All-in-all, this is a solid router kit that could be special with some refinement.
- Ergonomic, angled handles allow the operator to maintain excellent control of the router
- Plunge Depth Adjustment Knob in place of rotating turret is innovative
- LED lights illuminate the base of the router and the on/off switch
- Variable Speed control isn't truly variable speed, but a series of nine speed levels
- Bit changes in the fixed base are difficult, as the opening is small compared to the large wrench
- To change the motor between bases, the spindle lock must be depressed to remove the motor
- LED lights on the base of the router are thoughtful, but not very effective unless you're working in very dark conditions.
- T-Handle wrench for making depth adjustments above the table is a nice feature.
- Ergonomically angled handles on both bases make the router very easy to control.
- Locking arm on plunge base can be difficult to reach.
- Spindle lock allows for one-wrench bit changes.
- Long power cord with lighted plug is a nice touch.
- Bit changes in fixed base can be frustrating, as wrench is overly large and opening in base is comparatively small.
- Operator's Manual is very well laid-out and easy to understand.
Guide Review - Review of the Ridgid R2900 Fixed Base & Plunge Router Kit
The unit is easy to control and the depth adjustments are accurate. There are some innovations that have been well-thought out, such as the Plunge Depth Adjustment Knob on the plunge base. This replaces the rotating turret found on many different plunge bases, and allows for 1/64" depth adjustments with a quarter-turn of the knob.

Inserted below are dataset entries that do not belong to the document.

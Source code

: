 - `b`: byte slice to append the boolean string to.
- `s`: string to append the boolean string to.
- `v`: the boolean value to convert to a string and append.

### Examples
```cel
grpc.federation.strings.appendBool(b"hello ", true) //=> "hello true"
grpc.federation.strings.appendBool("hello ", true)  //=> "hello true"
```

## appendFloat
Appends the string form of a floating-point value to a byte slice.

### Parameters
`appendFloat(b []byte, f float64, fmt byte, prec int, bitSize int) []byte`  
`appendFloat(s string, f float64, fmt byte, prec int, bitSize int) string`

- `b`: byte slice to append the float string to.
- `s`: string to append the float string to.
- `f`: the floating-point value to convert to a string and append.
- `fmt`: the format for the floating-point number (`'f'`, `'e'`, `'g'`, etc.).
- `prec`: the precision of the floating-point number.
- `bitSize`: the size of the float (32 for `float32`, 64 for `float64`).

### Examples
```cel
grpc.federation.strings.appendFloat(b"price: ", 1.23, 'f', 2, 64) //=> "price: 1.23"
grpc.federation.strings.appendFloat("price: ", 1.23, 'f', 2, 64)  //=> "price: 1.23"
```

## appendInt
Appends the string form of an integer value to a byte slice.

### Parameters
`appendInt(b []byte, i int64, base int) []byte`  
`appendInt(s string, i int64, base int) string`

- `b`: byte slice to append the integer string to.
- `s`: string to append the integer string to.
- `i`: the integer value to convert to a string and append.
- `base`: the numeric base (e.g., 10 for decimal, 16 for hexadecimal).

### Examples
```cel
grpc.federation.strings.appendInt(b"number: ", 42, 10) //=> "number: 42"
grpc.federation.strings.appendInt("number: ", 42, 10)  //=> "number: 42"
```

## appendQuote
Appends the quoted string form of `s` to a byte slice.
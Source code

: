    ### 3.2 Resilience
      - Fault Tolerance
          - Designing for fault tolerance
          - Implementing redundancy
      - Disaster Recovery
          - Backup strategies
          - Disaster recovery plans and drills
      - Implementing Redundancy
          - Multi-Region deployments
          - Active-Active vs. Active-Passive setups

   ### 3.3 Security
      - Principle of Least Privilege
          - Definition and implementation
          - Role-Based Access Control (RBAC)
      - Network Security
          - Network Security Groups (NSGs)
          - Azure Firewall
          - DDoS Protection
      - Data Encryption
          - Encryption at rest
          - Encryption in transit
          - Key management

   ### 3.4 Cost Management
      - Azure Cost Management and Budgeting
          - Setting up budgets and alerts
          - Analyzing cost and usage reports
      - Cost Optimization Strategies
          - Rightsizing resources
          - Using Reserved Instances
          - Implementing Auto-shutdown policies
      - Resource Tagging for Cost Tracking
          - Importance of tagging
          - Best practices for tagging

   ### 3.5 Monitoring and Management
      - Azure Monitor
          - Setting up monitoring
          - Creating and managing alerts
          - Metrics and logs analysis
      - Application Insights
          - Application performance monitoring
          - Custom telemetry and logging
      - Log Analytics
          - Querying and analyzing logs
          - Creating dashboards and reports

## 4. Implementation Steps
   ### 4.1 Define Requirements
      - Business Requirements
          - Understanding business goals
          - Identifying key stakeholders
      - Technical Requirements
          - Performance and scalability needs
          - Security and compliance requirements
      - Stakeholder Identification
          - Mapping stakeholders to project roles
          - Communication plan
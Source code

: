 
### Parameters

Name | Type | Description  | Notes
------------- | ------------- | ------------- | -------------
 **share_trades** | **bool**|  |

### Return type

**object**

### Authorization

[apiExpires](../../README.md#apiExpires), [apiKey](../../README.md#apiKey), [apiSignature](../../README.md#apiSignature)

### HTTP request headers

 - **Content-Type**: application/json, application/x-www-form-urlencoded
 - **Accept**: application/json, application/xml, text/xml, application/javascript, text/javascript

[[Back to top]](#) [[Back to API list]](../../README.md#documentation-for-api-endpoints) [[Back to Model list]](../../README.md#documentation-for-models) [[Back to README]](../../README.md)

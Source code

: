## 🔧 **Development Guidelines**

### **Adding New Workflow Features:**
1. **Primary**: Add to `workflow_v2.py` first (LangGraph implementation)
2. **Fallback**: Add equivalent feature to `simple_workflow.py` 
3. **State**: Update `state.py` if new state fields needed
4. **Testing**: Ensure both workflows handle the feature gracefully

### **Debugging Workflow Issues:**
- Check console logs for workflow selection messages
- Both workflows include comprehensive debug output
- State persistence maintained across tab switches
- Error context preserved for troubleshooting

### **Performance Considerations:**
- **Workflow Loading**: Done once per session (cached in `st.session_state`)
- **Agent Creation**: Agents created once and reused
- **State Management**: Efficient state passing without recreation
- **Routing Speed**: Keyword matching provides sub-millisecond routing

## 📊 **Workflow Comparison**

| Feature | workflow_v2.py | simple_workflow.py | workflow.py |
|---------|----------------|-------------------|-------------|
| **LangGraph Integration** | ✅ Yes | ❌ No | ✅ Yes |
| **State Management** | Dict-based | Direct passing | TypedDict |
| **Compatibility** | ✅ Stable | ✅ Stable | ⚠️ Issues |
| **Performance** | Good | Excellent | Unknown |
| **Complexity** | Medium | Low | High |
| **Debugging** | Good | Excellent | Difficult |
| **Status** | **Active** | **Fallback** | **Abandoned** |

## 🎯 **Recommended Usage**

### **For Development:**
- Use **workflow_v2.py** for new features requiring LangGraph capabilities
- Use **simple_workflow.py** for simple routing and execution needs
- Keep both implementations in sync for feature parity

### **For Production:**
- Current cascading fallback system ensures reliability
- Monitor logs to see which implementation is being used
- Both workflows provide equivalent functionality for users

There are also some items that could be improved, which would take this router kit to a higher echelon. For instance, if you remove the subbase from the fixed base (to use the unit in a router table), re-attaching the subbase to the fixed base requires installing the centering tool and a cone to center the subbase (as there is about 1/8" of play in positioning the subbase).
Centering the subbase becomes crucial when you intend to use a dovetail jig with a collar. A simpler solution would be for Ridgid's engineers to employ tapered bores in the subbase with tapered screw heads that would automatically center the subbase to the fixed base.
The R2900 includes a T-Handle that allows for above-the-table depth adjustments when using the fixed base in a router table. However, it would be nice if the fixed base's travel would move a little deeper for easier access to the collet above the table. Additionally, if the spindle lock were to engage when the depth adjustment were extended, the user wouldn't have to reach under the table to engage the spindle lock. These two changes would allow for much easier bit changes above the table.
The Ridgid R2900 Router really grew on us the more we used it. With some refinements, this could be a great woodworking tool.